As an example of regression, in the following, we will make a prediction of the facial posision in the images. We will use biwi headpose dataset for this.
path.ls().sorted()
There are 24 directories numbered from 01 to 24 (different persons photographed) and a corresponding .obj file. Let's look inside one of these directories
(path/'01').ls().sorted()
Inside each sub-directory, we have different frames, each of them come with an image (\_rgb.jpg
) and a pose file (\_pose.txt
). We can write a function that turns each image into a pose file.
img_files = get_image_files(path)
def img2pose(x): return Path(f'{str(x)[:-7]}pose.txt' )
img2pose(img_files[0])
im = PILImage.create(img_files[0])
To show the center of the head in each image, we will have a function that does that.

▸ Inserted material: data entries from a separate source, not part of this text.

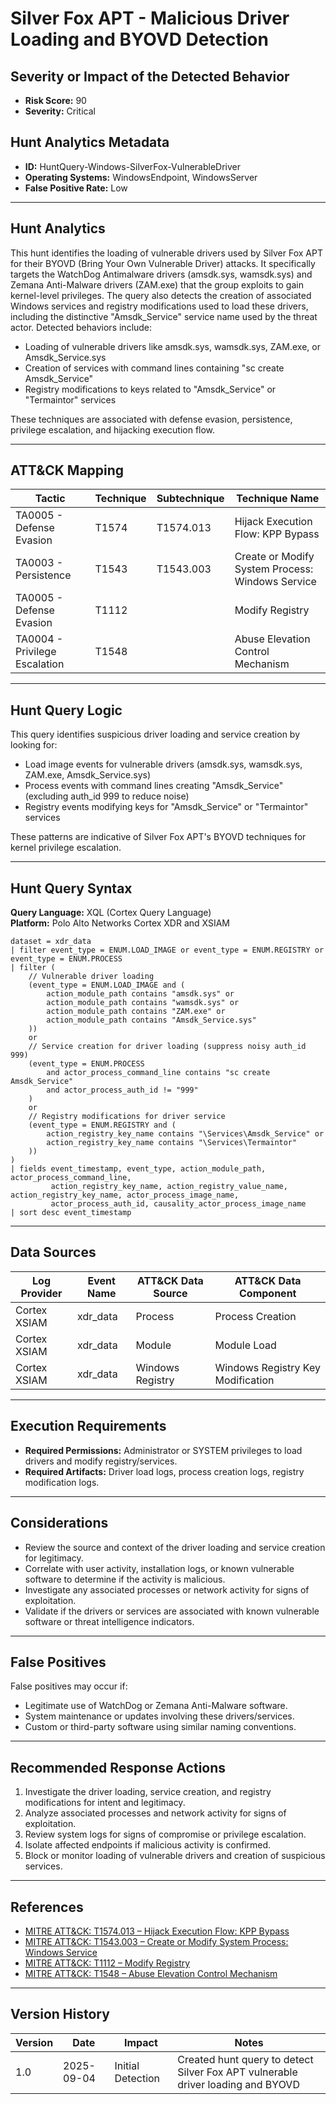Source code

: # Silver Fox APT - Malicious Driver Loading and BYOVD Detection

## Severity or Impact of the Detected Behavior
- **Risk Score:** 90
- **Severity:** Critical

## Hunt Analytics Metadata

- **ID:** HuntQuery-Windows-SilverFox-VulnerableDriver
- **Operating Systems:** WindowsEndpoint, WindowsServer
- **False Positive Rate:** Low

---

## Hunt Analytics

This hunt identifies the loading of vulnerable drivers used by Silver Fox APT for their BYOVD (Bring Your Own Vulnerable Driver) attacks. It specifically targets the WatchDog Antimalware drivers (amsdk.sys, wamsdk.sys) and Zemana Anti-Malware drivers (ZAM.exe) that the group exploits to gain kernel-level privileges. The query also detects the creation of associated Windows services and registry modifications used to load these drivers, including the distinctive "Amsdk_Service" service name used by the threat actor. Detected behaviors include:

- Loading of vulnerable drivers like amsdk.sys, wamsdk.sys, ZAM.exe, or Amsdk_Service.sys
- Creation of services with command lines containing "sc create Amsdk_Service"
- Registry modifications to keys related to "Amsdk_Service" or "Termaintor" services

These techniques are associated with defense evasion, persistence, privilege escalation, and hijacking execution flow.

---

## ATT&CK Mapping

| Tactic                        | Technique   | Subtechnique | Technique Name                                 |
|------------------------------|-------------|--------------|-----------------------------------------------|
| TA0005 - Defense Evasion     | T1574       | T1574.013    | Hijack Execution Flow: KPP Bypass            |
| TA0003 - Persistence         | T1543       | T1543.003    | Create or Modify System Process: Windows Service |
| TA0005 - Defense Evasion     | T1112       |              | Modify Registry                               |
| TA0004 - Privilege Escalation| T1548       |              | Abuse Elevation Control Mechanism            |

---

## Hunt Query Logic

This query identifies suspicious driver loading and service creation by looking for:

- Load image events for vulnerable drivers (amsdk.sys, wamsdk.sys, ZAM.exe, Amsdk_Service.sys)
- Process events with command lines creating "Amsdk_Service" (excluding auth_id 999 to reduce noise)
- Registry events modifying keys for "Amsdk_Service" or "Termaintor" services

These patterns are indicative of Silver Fox APT's BYOVD techniques for kernel privilege escalation.

---

## Hunt Query Syntax

**Query Language:** XQL (Cortex Query Language)  
**Platform:** Polo Alto Networks Cortex XDR and XSIAM

```xql
dataset = xdr_data 
| filter event_type = ENUM.LOAD_IMAGE or event_type = ENUM.REGISTRY or event_type = ENUM.PROCESS 
| filter ( 
    // Vulnerable driver loading 
    (event_type = ENUM.LOAD_IMAGE and ( 
        action_module_path contains "amsdk.sys" or 
        action_module_path contains "wamsdk.sys" or 
        action_module_path contains "ZAM.exe" or 
        action_module_path contains "Amsdk_Service.sys" 
    )) 
    or 
    // Service creation for driver loading (suppress noisy auth_id 999) 
    (event_type = ENUM.PROCESS 
        and actor_process_command_line contains "sc create Amsdk_Service" 
        and actor_process_auth_id != "999" 
    ) 
    or 
    // Registry modifications for driver service 
    (event_type = ENUM.REGISTRY and ( 
        action_registry_key_name contains "\Services\Amsdk_Service" or 
        action_registry_key_name contains "\Services\Termaintor" 
    )) 
) 
| fields event_timestamp, event_type, action_module_path, actor_process_command_line, 
         action_registry_key_name, action_registry_value_name, action_registry_key_name, actor_process_image_name, 
         actor_process_auth_id, causality_actor_process_image_name 
| sort desc event_timestamp 
```

---

## Data Sources

| Log Provider | Event Name       | ATT&CK Data Source  | ATT&CK Data Component  |
|--------------|------------------|---------------------|------------------------|
| Cortex XSIAM|    xdr_data       | Process             | Process Creation       |
| Cortex XSIAM|    xdr_data       | Module             | Module Load            |
| Cortex XSIAM|    xdr_data       | Windows Registry   | Windows Registry Key Modification |

---

## Execution Requirements

- **Required Permissions:** Administrator or SYSTEM privileges to load drivers and modify registry/services.
- **Required Artifacts:** Driver load logs, process creation logs, registry modification logs.

---

## Considerations

- Review the source and context of the driver loading and service creation for legitimacy.
- Correlate with user activity, installation logs, or known vulnerable software to determine if the activity is malicious.
- Investigate any associated processes or network activity for signs of exploitation.
- Validate if the drivers or services are associated with known vulnerable software or threat intelligence indicators.

---

## False Positives

False positives may occur if:

- Legitimate use of WatchDog or Zemana Anti-Malware software.
- System maintenance or updates involving these drivers/services.
- Custom or third-party software using similar naming conventions.

---

## Recommended Response Actions

1. Investigate the driver loading, service creation, and registry modifications for intent and legitimacy.
2. Analyze associated processes and network activity for signs of exploitation.
3. Review system logs for signs of compromise or privilege escalation.
4. Isolate affected endpoints if malicious activity is confirmed.
5. Block or monitor loading of vulnerable drivers and creation of suspicious services.

---

## References

- [MITRE ATT&CK: T1574.013 – Hijack Execution Flow: KPP Bypass](https://attack.mitre.org/techniques/T1574/013/)
- [MITRE ATT&CK: T1543.003 – Create or Modify System Process: Windows Service](https://attack.mitre.org/techniques/T1543/003/)
- [MITRE ATT&CK: T1112 – Modify Registry](https://attack.mitre.org/techniques/T1112/)
- [MITRE ATT&CK: T1548 – Abuse Elevation Control Mechanism](https://attack.mitre.org/techniques/T1548/)

---

## Version History

| Version | Date       | Impact            | Notes                                                                                      |
|---------|------------|-------------------|--------------------------------------------------------------------------------------------|
| 1.0     | 2025-09-04 | Initial Detection | Created hunt query to detect Silver Fox APT vulnerable driver loading and BYOVD          |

cal = np.genfromtxt(path/'01'/'rgb.cal',skip_footer=6)
def get_ctr(f):
ctr=np.genfromtxt(img2pose(f),skip_header=3)
c1 = ctr[0]*cal[0][0]/ctr[2] + cal[0][2]
c2 = ctr[1]*cal[1][1]/ctr[2] + cal[1][2]
return tensor([c1,c2])
get_ctr(img_files[0])
We can pass this function to DataBlock
as get_y
, since it is responsible for lebelling each item.
biwi = DataBlock( blocks=(ImageBlock,PointBlock),
get_items=get_image_files,
get_y=get_ctr,
splitter=FuncSplitter(lambda o: o.parent.name=='13'),
batch_tfms=[*aug_transforms(size=(240,320)),
Normalize.from_stats(*imagenet_stats)])
dls = biwi.dataloaders(path)
dls.show_batch(max_n=9, figsize=(8,6))
Let's do the training using cnn_trainer, y_range
is implemented in fastai using sigmoid_range
and it tells us which range of dependant variable we expected to see.
learn = cnn_learner(dls,resnet18,y_range=(-1,1))
By default, MSELoss is chosen for the loss function since it examines how close we are with the target.
dls.loss_func
Let's pick a good learning rate
learn.lr_find()
Then, we will try a learning rate of 0.5e-2
lr=0.5e-2
learn.fine_tune(3,lr)
Amazingly, the obtained loss is around 0.000123 and it seems terrifically accurate. To show the initial targets and resulted predictions, we will show several outcomes:
learn.show_results(ds_idx=1,max_n=3,figsize=(6,8))
So, we can build a really good regression model with using transfer learning and flexible API!